***** Data for processing

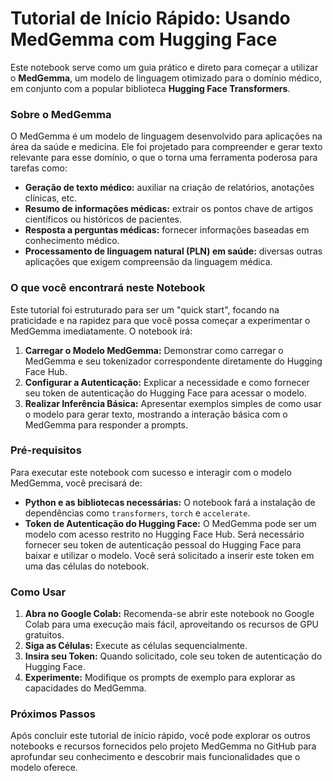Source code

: # Tutorial de Início Rápido: Usando MedGemma com Hugging Face

Este notebook serve como um guia prático e direto para começar a utilizar o **MedGemma**, um modelo de linguagem otimizado para o domínio médico, em conjunto com a popular biblioteca **Hugging Face Transformers**.

### Sobre o MedGemma

O MedGemma é um modelo de linguagem desenvolvido para aplicações na área da saúde e medicina. Ele foi projetado para compreender e gerar texto relevante para esse domínio, o que o torna uma ferramenta poderosa para tarefas como:

* **Geração de texto médico:** auxiliar na criação de relatórios, anotações clínicas, etc.
* **Resumo de informações médicas:** extrair os pontos chave de artigos científicos ou históricos de pacientes.
* **Resposta a perguntas médicas:** fornecer informações baseadas em conhecimento médico.
* **Processamento de linguagem natural (PLN) em saúde:** diversas outras aplicações que exigem compreensão da linguagem médica.

### O que você encontrará neste Notebook

Este tutorial foi estruturado para ser um "quick start", focando na praticidade e na rapidez para que você possa começar a experimentar o MedGemma imediatamente. O notebook irá:

1.  **Carregar o Modelo MedGemma:** Demonstrar como carregar o MedGemma e seu tokenizador correspondente diretamente do Hugging Face Hub.
2.  **Configurar a Autenticação:** Explicar a necessidade e como fornecer seu token de autenticação do Hugging Face para acessar o modelo.
3.  **Realizar Inferência Básica:** Apresentar exemplos simples de como usar o modelo para gerar texto, mostrando a interação básica com o MedGemma para responder a prompts.

### Pré-requisitos

Para executar este notebook com sucesso e interagir com o modelo MedGemma, você precisará de:

* **Python e as bibliotecas necessárias:** O notebook fará a instalação de dependências como `transformers`, `torch` e `accelerate`.
* **Token de Autenticação do Hugging Face:** O MedGemma pode ser um modelo com acesso restrito no Hugging Face Hub. Será necessário fornecer seu token de autenticação pessoal do Hugging Face para baixar e utilizar o modelo. Você será solicitado a inserir este token em uma das células do notebook.

### Como Usar

1.  **Abra no Google Colab:** Recomenda-se abrir este notebook no Google Colab para uma execução mais fácil, aproveitando os recursos de GPU gratuitos.
2.  **Siga as Células:** Execute as células sequencialmente.
3.  **Insira seu Token:** Quando solicitado, cole seu token de autenticação do Hugging Face.
4.  **Experimente:** Modifique os prompts de exemplo para explorar as capacidades do MedGemma.

### Próximos Passos

Após concluir este tutorial de início rápido, você pode explorar os outros notebooks e recursos fornecidos pelo projeto MedGemma no GitHub para aprofundar seu conhecimento e descobrir mais funcionalidades que o modelo oferece.
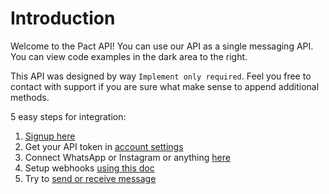 # Introduction

Welcome to the Pact API! You can use our API as a single messaging API. You can view code examples in the dark area to the right.

This API was designed by way `Implement only required`. Feel you free to contact with support if you are sure what make sense to append additional methods.

5 easy steps for integration:

1. [Signup here](https://app.pact.im/signup)
2. Get your API token in [account settings](https://app.pact.im/account)
3. Connect WhatsApp or Instagram or anything [here](https://app.pact.im/project_settings)
4. Setup webhooks [using this doc](#webhooks)
5. Try to [send or receive message](#conversations)

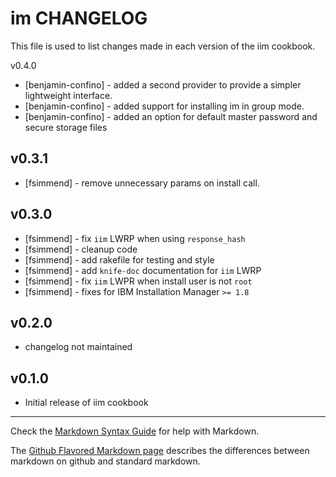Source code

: im CHANGELOG
============

This file is used to list changes made in each version of the iim cookbook.

v0.4.0

- [benjamin-confino] - added a second provider to provide a simpler lightweight interface. 
- [benjamin-confino] - added support for installing im in group mode.
- [benjamin-confino] - added an option for default master password and secure storage files

v0.3.1
------

- [fsimmend] - remove unnecessary params on install call.

v0.3.0
-----
- [fsimmend] - fix `iim` LWRP when using `response_hash`
- [fsimmend] - cleanup code
- [fsimmend] - add rakefile for testing and style
- [fsimmend] - add `knife-doc` documentation for `iim` LWRP
- [fsimmend] - fix `iim` LWPR when install user is not `root`
- [fsimmend] - fixes for IBM Installation Manager `>= 1.8`

v0.2.0
------
- changelog not maintained

v0.1.0
-----
- Initial release of iim cookbook

- - -
Check the [Markdown Syntax Guide](http://daringfireball.net/projects/markdown/syntax) for help with Markdown.

The [Github Flavored Markdown page](http://github.github.com/github-flavored-markdown/) describes the differences between markdown on github and standard markdown.
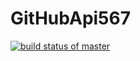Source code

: # GitHubApi567

[![build status of master](https://api.travis-ci.com/Viyeta/GitHubApi567.svg?branch=master)](https://app.travis-ci.com/github/Viyeta/GitHubApi567)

**********

If a line in the records above contains "mais", copy that line.

1.  **Abra no Google Colab:** Recomenda-se abrir este notebook no Google Colab para uma execução mais fácil, aproveitando os recursos de GPU gratuitos.
Após concluir este tutorial de início rápido, você pode explorar os outros notebooks e recursos fornecidos pelo projeto MedGemma no GitHub para aprofundar seu conhecimento e descobrir mais funcionalidades que o modelo oferece.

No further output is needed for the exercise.